DRE (6 months period before treatment) | Examined | Historical | Deferred | Refused | Not reported |
---|---|---|---|---|---|
#Patients | 2434 | 1191 | 1676 | 41 | 1175 |
#Notes | 9061 | 2216 | 4021 | 69 | 169989 |
#Note types | |||||
Clinical visits | 5884 | 1041 | 1323 | 40 | |
H&P | 810 | 327 | 1384 | 7 | |
Progress notes | 2287 | 838 | 1122 | 21 | |
Assessment & Plan | 80 | 10 | 192 | 1 |
In the evaluation phase, we compared the accuracy of our proposed pipeline with a baseline pipeline from a random sample of manual chart reviews. The results of the proposed pipeline were found superior in terms of precision (0.95) and recall (0.90) for documentation of DRE if it is examined at the current visit (Table 3). Both of the pipelines had lower accuracy in terms of detecting reported previous DREs than other sub-tasks, although pipeline 2 achieved a better performance in terms of precision (0.84) and recall (0.67). In the second pipeline, the impact of new concepts added to ConText modifiers was evaluated in order to detect DRE documentation in detail such as: historical, deferred and refused (Table 1-2). While there was a negation modifier in clinical terminologies, ‘defer’ and ‘refusal’ were not covered completely as separate modifiers. In addition, using negations created uncertainty in cases, such as ‘DRE no nodules or discrete areas of induration’, since it tagged DRE reporting as negated. We also calculated word similarities mathematically using the cosine similarities of terms and proposed a list of candidate terms divided into 5 different subcategories for future, more detailed assessments of DRE documentation.
Table 3.
PIPELINE 1 (Default ConText Vocabulary) | PIPELINE 2 (The proposed pipeline, Extended ConText Vocabulary) | p | ||
---|---|---|---|---|
EXAMINED | DRE + | 108 | 101 | <0.05 |
DRE - | 19 | 83 | ||
precision | 0.61 | 0.95 | ||
recall | 0.96 | 0.90 | ||
f1-score | 0.75 | 0.93 | ||
HISTORICAL | DRE + | 13 | 41 | 0.062 |
DRE - | 134 | 131 | ||
precision | 0.72 | 0.84 | ||
recall | 0.21 | 0.67 | ||
f1-score | 0.33 | 0.75 | ||
HYPOTHETICAL | DRE + | 0 | 62 | <0.05 |
DRE - | 141 | 138 | ||
precision | 0 | 1.00 | ||
recall | 0 | 1.00 | ||
f1-score | 0 | 1.00 | ||
DEFERRED | DRE + | 0 | 59 | <0.05 |
DRE - | 141 | 141 | ||
precision | 0 | 1.00 | ||
recall | 0 | 1.00 | ||
f1-score | 0 | 1.00 | ||
REFUSED | DRE + | 0 | 1 | <0.05 |
DRE - | 199 | 199 | ||
precision | 0 | 1.00 | ||
recall | 0 | 1.00 | ||
f1-score | 0 | 1.00 |
Discussion
In this study, we developed a rule-based NLP pipeline to aid in the identification and extraction of DRE features that are often buried in the unstructured text of clinical notes.
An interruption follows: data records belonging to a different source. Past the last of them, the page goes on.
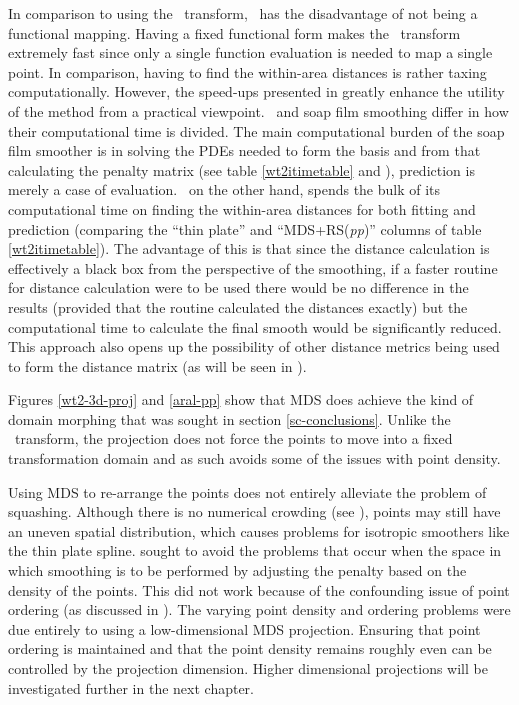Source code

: In comparison to using the \sch\ transform, \mdsap\ has the disadvantage of not being a functional mapping. Having a fixed functional form makes the \sch\ transform extremely fast since only a single function evaluation is needed to map a single point. In comparison, having to find the within-area distances is rather taxing computationally. However, the speed-ups presented in  greatly enhance the utility of the method from a practical viewpoint. \mdsap\ and soap film smoothing differ in how their computational time is divided. The main computational burden of the soap film smoother is in solving the PDEs needed to form the basis and from that calculating the penalty matrix (see table \ref{wt2itimetable} and ), prediction is merely a case of evaluation. \mdsap\ on the other hand, spends the bulk of its computational time on finding the within-area distances for both fitting and prediction (comparing the ``thin plate'' and ``MDS+RS(\textit{pp})'' columns of table \ref{wt2itimetable}). The advantage of this is that since the distance calculation is effectively a black box from the perspective of the smoothing, if a faster routine for distance calculation were to be used there would be no difference in the results (provided that the routine calculated the distances exactly) but the computational time to calculate the final smooth would be significantly reduced. This approach also opens up the possibility of other distance metrics being used to form the distance matrix (as will be seen in ).

Figures \ref{wt2-3d-proj} and \ref{aral-pp} show that MDS does achieve the kind of domain morphing that was sought in section \ref{sc-conclusions}. Unlike the \sch\ transform, the projection does not force the points to move into a fixed transformation domain and as such avoids some of the issues with point density. 

Using MDS to re-arrange the points does not entirely alleviate the problem of squashing. Although there is no numerical crowding (see ), points may still have an uneven spatial distribution, which causes problems for isotropic smoothers like the thin plate spline.  sought to avoid the problems that occur when the space in which smoothing is to be performed by adjusting the penalty based on the density of the points. This did not work because of the confounding issue of point ordering (as discussed in ). The varying point density and ordering problems were due entirely to using a low-dimensional MDS projection. Ensuring that point ordering is maintained and that the point density remains roughly even can be controlled by the projection dimension. Higher dimensional projections will be investigated further in the next chapter.

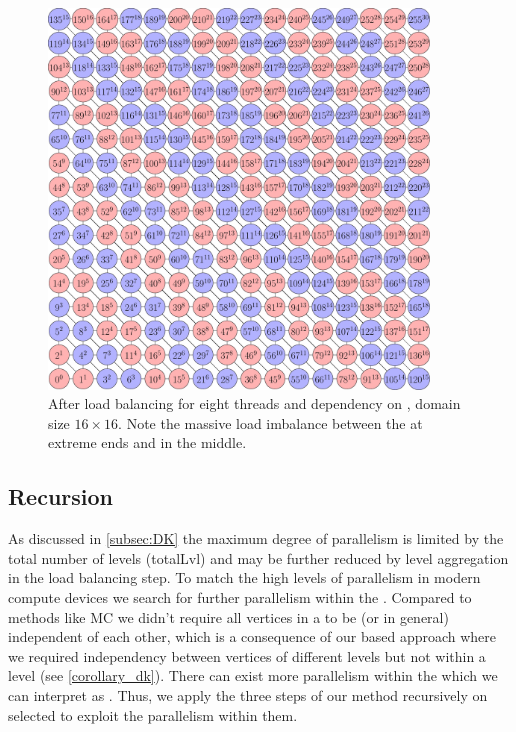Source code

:       \begin{figure}
      	\begin{minipage}[c]{0.63\textwidth}
      		\includegraphics[height=0.26\textheight,width=0.9\textwidth]{pics/load_balancing/2d-7pt/stencil_2d_7pt_8_threads}
      	\end{minipage}\hfill
      	\begin{minipage}[c]{0.34\textwidth}
      		\caption{After load balancing for eight threads and \DTWO dependency on \stex, domain size $16 \times 16$. Note the massive load imbalance between the \levelGroups at extreme ends and in 
      			the middle. }
      		 \label{fig:2d_7pt_lb_8_threads}
      	\end{minipage}
      \end{figure}  

	\subsection{Recursion}\label{subsec:REC}
As discussed in \cref{subsec:DK} the maximum degree of parallelism is limited by the total number of levels (\acrshort{totalLvl}) and may be further reduced by level aggregation in the load balancing step.  To match the high levels of parallelism in modern compute devices we search for further parallelism within the \levelGroups.  Compared to methods like \acrshort{MC} we didn't require all vertices in a \levelGroup to be \DONE (or \DK in general) independent of each other, which is a consequence of our \level based approach where we required \DK independency between vertices of different levels but not within a level (see \cref{corollary_dk}). There can exist more parallelism within the \levelGroups which we can interpret as \subgraphs.  Thus, we apply the three steps of our method recursively on selected \subgraphs to exploit the parallelism within them.  


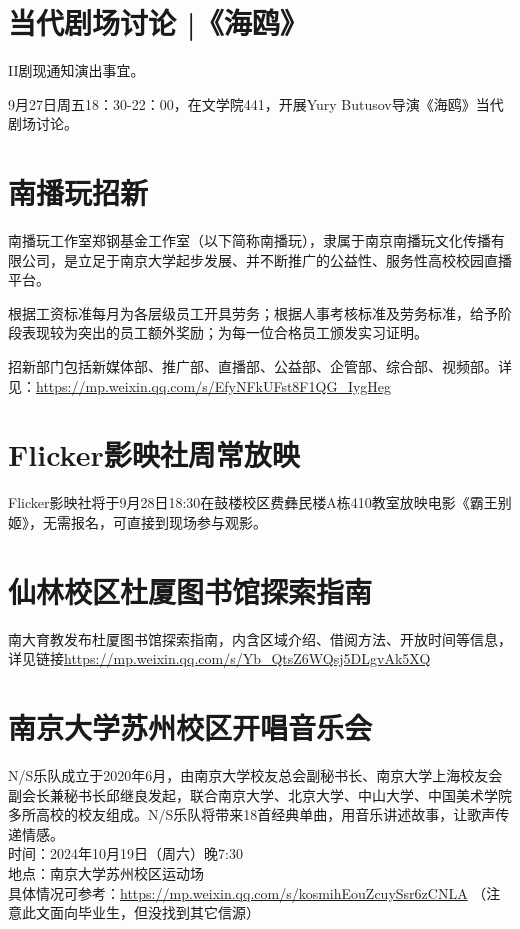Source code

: \documentclass[letterpaper, 12pt]{article}
\begin{document}
\begin{multicols}{2}
\section{当代剧场讨论 |《海鸥》}
II剧现通知演出事宜。

9月27日周五18：30-22：00，在文学院441，开展Yury Butusov导演《海鸥》当代剧场讨论。
\section{南播玩招新}
南播玩工作室郑钢基金工作室（以下简称南播玩），隶属于南京南播玩文化传播有限公司，是立足于南京大学起步发展、并不断推广的公益性、服务性高校校园直播平台。

根据工资标准每月为各层级员工开具劳务；根据人事考核标准及劳务标准，给予阶段表现较为突出的员工额外奖励；为每一位合格员工颁发实习证明。

招新部门包括新媒体部、推广部、直播部、公益部、企管部、综合部、视频部。详见：\url{https://mp.weixin.qq.com/s/EfyNFkUFst8F1QG_IygHeg}
\section{Flicker影映社周常放映}
Flicker影映社将于9月28日18:30在鼓楼校区费彝民楼A栋410教室放映电影《霸王别姬》，无需报名，可直接到现场参与观影。
\section{仙林校区杜厦图书馆探索指南}
南大育教发布杜厦图书馆探索指南，内含区域介绍、借阅方法、开放时间等信息，详见链接\url{https://mp.weixin.qq.com/s/Yb_QtsZ6WQsj5DLgvAk5XQ}
\section{南京大学苏州校区开唱音乐会}
N/S乐队成立于2020年6月，由南京大学校友总会副秘书长、南京大学上海校友会副会长兼秘书长邱继良发起，联合南京大学、北京大学、中山大学、中国美术学院多所高校的校友组成。N/S乐队将带来18首经典单曲，用音乐讲述故事，让歌声传递情感。\\
时间：2024年10月19日（周六）晚7:30\\
地点：南京大学苏州校区运动场\\
具体情况可参考：\url{https://mp.weixin.qq.com/s/kosmihEouZcuySsr6zCNLA}
（注意此文面向毕业生，但没找到其它信源）

\end{multicols}
\end{document}

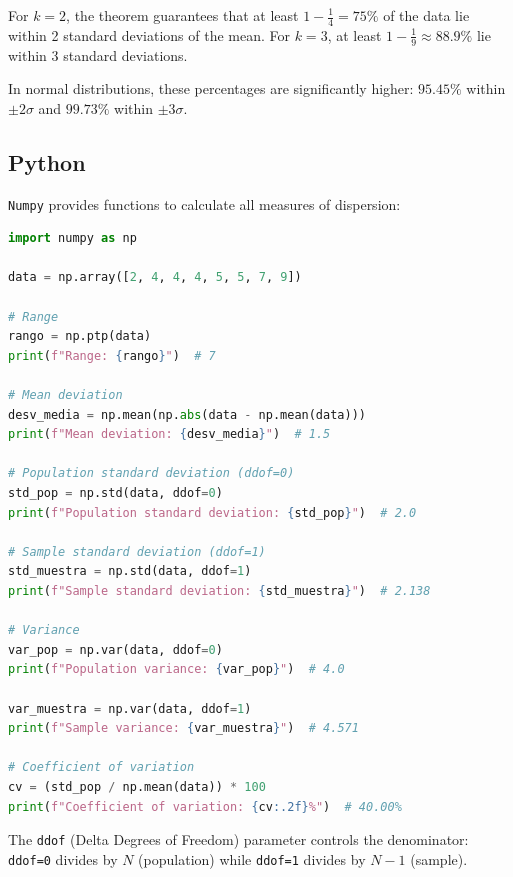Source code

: \begin{remark}
	For $k=2$, the theorem guarantees that at least $1 - \frac{1}{4} = 75\%$ of the data lie within 2 standard deviations of the mean. For $k=3$, at least $1 - \frac{1}{9} \approx 88.9\%$ lie within 3 standard deviations.
	
	In normal distributions, these percentages are significantly higher: $95.45\%$ within $\pm 2\sigma$ and $99.73\%$ within $\pm 3\sigma$.
\end{remark}


\subsection{Python}

\texttt{Numpy} provides functions to calculate all measures of dispersion:

\begin{lstlisting}[language=Python]
import numpy as np

data = np.array([2, 4, 4, 4, 5, 5, 7, 9])

# Range
rango = np.ptp(data)
print(f"Range: {rango}")  # 7

# Mean deviation
desv_media = np.mean(np.abs(data - np.mean(data)))
print(f"Mean deviation: {desv_media}")  # 1.5

# Population standard deviation (ddof=0)
std_pop = np.std(data, ddof=0)
print(f"Population standard deviation: {std_pop}")  # 2.0

# Sample standard deviation (ddof=1)
std_muestra = np.std(data, ddof=1)
print(f"Sample standard deviation: {std_muestra}")  # 2.138

# Variance
var_pop = np.var(data, ddof=0)
print(f"Population variance: {var_pop}")  # 4.0

var_muestra = np.var(data, ddof=1)
print(f"Sample variance: {var_muestra}")  # 4.571

# Coefficient of variation
cv = (std_pop / np.mean(data)) * 100
print(f"Coefficient of variation: {cv:.2f}%")  # 40.00%
\end{lstlisting}

\begin{remark}
	The \texttt{ddof} (Delta Degrees of Freedom) parameter controls the denominator: \texttt{ddof=0} divides by $N$ (population) while \texttt{ddof=1} divides by $N-1$ (sample).
\end{remark}

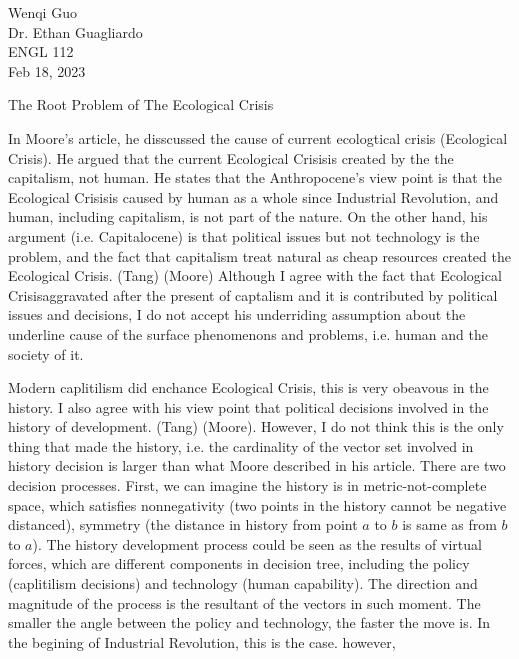 \documentclass[12pt]{article}
\newcommand{\IR}{Industrial Revolution}
\newcommand{\EC}{Ecological Crisis}
\begin{document}
\begin{flushleft}

Wenqi Guo\\
Dr. Ethan Guagliardo\\
ENGL 112\\
Feb 18, 2023\\

\begin{center}
The Root Problem of The Ecological Crisis
\end{center}



\setlength{\parindent}{0.5in}


In Moore's article, he disscussed the cause of current ecologtical crisis (\EC). He argued that the current \EC is created by the the capitalism, not human. He states that the Anthropocene’s view point is that the \EC is caused by human as a whole since Industrial Revolution, and human, including capitalism, is not part of the nature. On the other hand, his argument (i.e. Capitalocene) is that political issues but not technology is the problem, and the fact that capitalism treat natural as cheap resources created the \EC. (Tang) (Moore)
Although I agree with the fact that \EC aggravated after the present of captalism and it is contributed by political issues and decisions, I do not accept his underriding assumption about the underline cause of the surface phenomenons and problems, i.e. human and the society of it.

Modern caplitilism did enchance \EC, this is very obeavous in the history. I also agree with his view point that political decisions involved in the history of development. (Tang) (Moore). However, I do not think this is the only thing that made the history, i.e. the cardinality of the vector set involved in history decision is larger than what Moore described in his article. There are two decision processes. First, we can imagine the history is in metric-not-complete space, which satisfies nonnegativity (two points in the history cannot be negative distanced), symmetry (the distance in history from point $a$ to $b$ is same as from $b$ to $a$).
The history development process could be seen as the results of virtual forces, which are different components in decision tree, including the policy (caplitilism decisions) and technology (human capability). The direction and magnitude of the process is the resultant of the vectors in such moment. The smaller the angle between the policy and technology, the faster the move is. In the begining of \IR, this is the case. however, 


\end{flushleft}
\end{document}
The terms list was enriched with additional features learned automatically from the corpus and achieved superior results for pre-treatment DRE documentation of prostate cancer compared to standard NLP approaches. As current methods to measure and monitor quality metrics often embedded in unstructured text, such as DRE in prostate cancer patients, are frequently inefficient and burdensome, our approach is useful to multiple domains, such as prostate cancer, and it can accurately extract a high volume of features from clinical notes in the workflow. It has been shown in previous studies11,12,23,24 that NLP techniques have potential to extract prostate quality metrics hidden in unstructured clinical narratives; however, to our knowledge, there is no study which specifically focuses on DRE documentation.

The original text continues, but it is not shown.